Eu por mim corro tempos que imagino
Por saber que o tempo não me larga
Eu por mim vou pensando e indo
É a minha maldição, a minha praga

Nunca e sempre, e sempre é nunca
Porque sempre nunca deixará de ser
E nunca, nunca cessará em nós
O bom desejo de permanecer

Fim D'hoje

Das citadas espero notícias que me permitam estender o raciocínio. Fica em aberto o assunto.

Adenda

Sempre respeitando o nunca, Adão não comia fruta. Foi o primeiro dos carnívoros. Nunca rejeitando a beleza, Eva estendeu a mão. Foi a primeira das ousadas.

Adenda 2

Conferir Mark Twain, numa edição do Circulo dos Leitores de há 30 anos, com uma capa de um vermelho extraordinário. Tem uns diários...

quarta-feira, março 21, 2007

 
15º.

Ando com raiva. A nada em concreto ou definido, só raiva.
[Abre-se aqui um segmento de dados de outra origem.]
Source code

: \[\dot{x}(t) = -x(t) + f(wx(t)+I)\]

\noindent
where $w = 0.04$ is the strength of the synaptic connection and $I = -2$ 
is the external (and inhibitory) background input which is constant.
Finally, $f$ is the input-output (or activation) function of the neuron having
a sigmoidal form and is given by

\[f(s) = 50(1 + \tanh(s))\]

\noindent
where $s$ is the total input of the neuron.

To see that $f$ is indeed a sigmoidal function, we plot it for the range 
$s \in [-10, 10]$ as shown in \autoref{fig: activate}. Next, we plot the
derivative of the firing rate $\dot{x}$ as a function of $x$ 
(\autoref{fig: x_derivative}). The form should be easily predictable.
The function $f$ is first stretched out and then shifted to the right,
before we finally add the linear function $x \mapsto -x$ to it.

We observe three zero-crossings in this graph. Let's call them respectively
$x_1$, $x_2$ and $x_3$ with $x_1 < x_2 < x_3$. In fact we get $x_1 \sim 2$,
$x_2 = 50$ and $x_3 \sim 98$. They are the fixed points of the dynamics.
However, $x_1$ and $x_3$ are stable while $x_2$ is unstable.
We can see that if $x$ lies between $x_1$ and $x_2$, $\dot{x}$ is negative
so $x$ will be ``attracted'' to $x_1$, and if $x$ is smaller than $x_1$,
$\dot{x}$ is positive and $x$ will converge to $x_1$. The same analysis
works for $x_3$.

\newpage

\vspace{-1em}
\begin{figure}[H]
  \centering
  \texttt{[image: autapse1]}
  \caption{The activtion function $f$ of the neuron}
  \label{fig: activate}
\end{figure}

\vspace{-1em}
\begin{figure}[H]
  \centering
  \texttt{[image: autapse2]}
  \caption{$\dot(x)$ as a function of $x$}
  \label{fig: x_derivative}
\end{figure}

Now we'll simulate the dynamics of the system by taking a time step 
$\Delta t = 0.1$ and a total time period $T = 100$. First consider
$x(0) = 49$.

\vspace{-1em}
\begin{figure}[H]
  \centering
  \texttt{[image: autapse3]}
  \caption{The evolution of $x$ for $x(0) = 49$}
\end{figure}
E nem sequer é daquelas iras que sobem em foguete explodem em cor e caem em cana, provocando o mero fogo florestal ou um galo no passante. Raiva mesmo. Parece a minha vida presa no vermelho, e o sinal não muda; parece a minha escrita presa ao já escrito, e não muda; parece a minha boca muda, e não fala. Fiz tudo o que tinha para fazer; os dados estão lançados; e, num repente, entre o agora e o já, encontro uma espécie de não evento, em que nada que faça, pense, deixe mexer, passe a ser, irá influenciar o que quer que aí venha. Estou no meu impasse à espera que outros se mexam. E não gosto nada. E dá-me raiva.
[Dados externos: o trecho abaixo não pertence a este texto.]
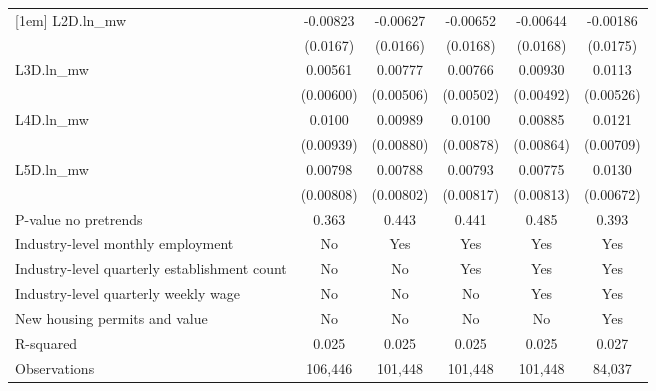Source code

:{\begin{tabular}{l*{5}{c}}
[1em]
L2D.ln\_mw & -0.00823         & -0.00627         & -0.00652         & -0.00644         & -0.00186         \\
          & (0.0167)         & (0.0166)         & (0.0168)         & (0.0168)         & (0.0175)         \\
[1em]
L3D.ln\_mw &  0.00561         &  0.00777         &  0.00766         &  0.00930\sym{*}  &   0.0113\sym{**} \\
          &(0.00600)         &(0.00506)         &(0.00502)         &(0.00492)         &(0.00526)         \\
[1em]
L4D.ln\_mw &   0.0100         &  0.00989         &   0.0100         &  0.00885         &   0.0121\sym{*}  \\
          &(0.00939)         &(0.00880)         &(0.00878)         &(0.00864)         &(0.00709)         \\
[1em]
L5D.ln\_mw &  0.00798         &  0.00788         &  0.00793         &  0.00775         &   0.0130\sym{*}  \\
          &(0.00808)         &(0.00802)         &(0.00817)         &(0.00813)         &(0.00672)         \\
\hline
P-value no pretrends&    0.363         &    0.443         &    0.441         &    0.485         &    0.393         \\
Industry-level monthly employment&       No         &      Yes         &      Yes         &      Yes         &      Yes         \\
Industry-level quarterly establishment count&       No         &       No         &      Yes         &      Yes         &      Yes         \\
Industry-level quarterly weekly wage&       No         &       No         &       No         &      Yes         &      Yes         \\
New housing permits and value&       No         &       No         &       No         &       No         &      Yes         \\
R-squared &    0.025         &    0.025         &    0.025         &    0.025         &    0.027         \\
Observations&  106,446         &  101,448         &  101,448         &  101,448         &   84,037         \\
\hline\hline
\end{tabular}
}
Fiz-me. Bem ou mal, bom ou mau sou o que fiz de mim. Nunca duvidei da minha responsabilidade quando nunca assumi responsabilidades; fui sempre à volta para não ter de saltar o muro, e sempre vi mais empenhando-me menos. Não sou Herói, não sou Mártir, não sou nada. Mas fui eu que escolhi este caminho. Não fui eu que o delineei, mas trilhei-o voluntário. Então porquê a raiva ( cantavam os Ornatos à uns anos ) se a culpa não é minha, serão efeitos secundários da Poesia?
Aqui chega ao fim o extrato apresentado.